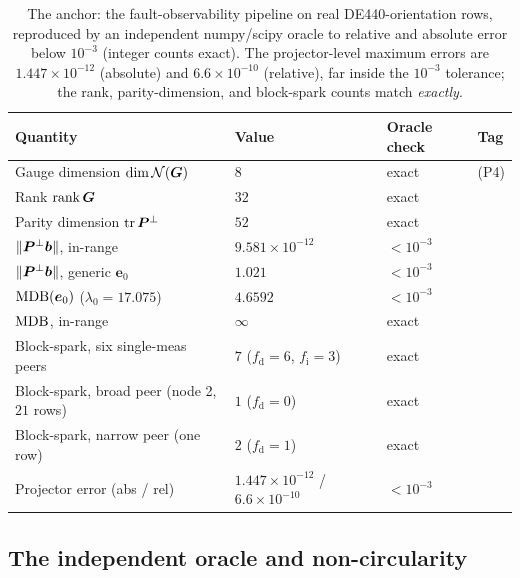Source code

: \begin{table}[t]
\centering
\caption{The \Validated{} anchor: the fault-observability pipeline on real DE440-orientation
rows, reproduced by an independent numpy/scipy oracle to relative and absolute error below
$10^{-3}$ (integer counts exact). The projector-level maximum errors are $1.447\times
10^{-12}$ (absolute) and $6.6\times10^{-10}$ (relative), far inside the $10^{-3}$ tolerance;
the rank, parity-dimension, and block-spark counts match \emph{exactly}.}
\label{tab:anchor}
\footnotesize
\setlength{\tabcolsep}{6pt}
\begin{tabular}{@{}llll@{}}
\toprule
\textbf{Quantity} & \textbf{Value} & \textbf{Oracle check} & \textbf{Tag} \\
\midrule
Gauge dimension $\dim\mathcal{N}(\bm{G})$          & $8$                    & exact & \Proven{} (P4) \\
Rank $\operatorname{rank}\bm{G}$                          & $32$                   & exact & \Validated{} \\
Parity dimension $\operatorname{tr}\bm{P}^{\perp}$ & $52$                   & exact & \Validated{} \\
$\lVert\bm{P}^{\perp}\bm{b}\rVert$, in-range        & $9.581\times10^{-12}$  & $<10^{-3}$ & \Validated{} \\
$\lVert\bm{P}^{\perp}\bm{b}\rVert$, generic $\bm e_0$& $1.021$               & $<10^{-3}$ & \Validated{} \\
$\operatorname{MDB}(\bm e_0)$ ($\lambda_0=17.075$)       & $4.6592$               & $<10^{-3}$ & \Validated{} \\
$\operatorname{MDB}$, in-range                           & $\infty$               & exact & \Validated{} \\
Block-spark, six single-meas peers         & $7$ ($f_{\mathrm d}=6$, $f_{\mathrm i}=3$) & exact & \Validated{} \\
Block-spark, broad peer (node 2, $21$ rows)& $1$ ($f_{\mathrm d}=0$) & exact & \Validated{} \\
Block-spark, narrow peer (one row)         & $2$ ($f_{\mathrm d}=1$) & exact & \Validated{} \\
Projector error (abs / rel)                & $1.447\times10^{-12}$ / $6.6\times10^{-10}$ & $<10^{-3}$ & \Validated{} \\
\bottomrule
\end{tabular}
\end{table}

\subsection{The independent oracle and non-circularity}
\label{sec:oracle}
· · · · · · ·
#### Goal of the exercise:
Whenever "anchor" shows up in a line of the listing, copy that whole line.

#### Response:
\caption{The \Validated{} anchor: the fault-observability pipeline on real DE440-orientation
\label{tab:anchor}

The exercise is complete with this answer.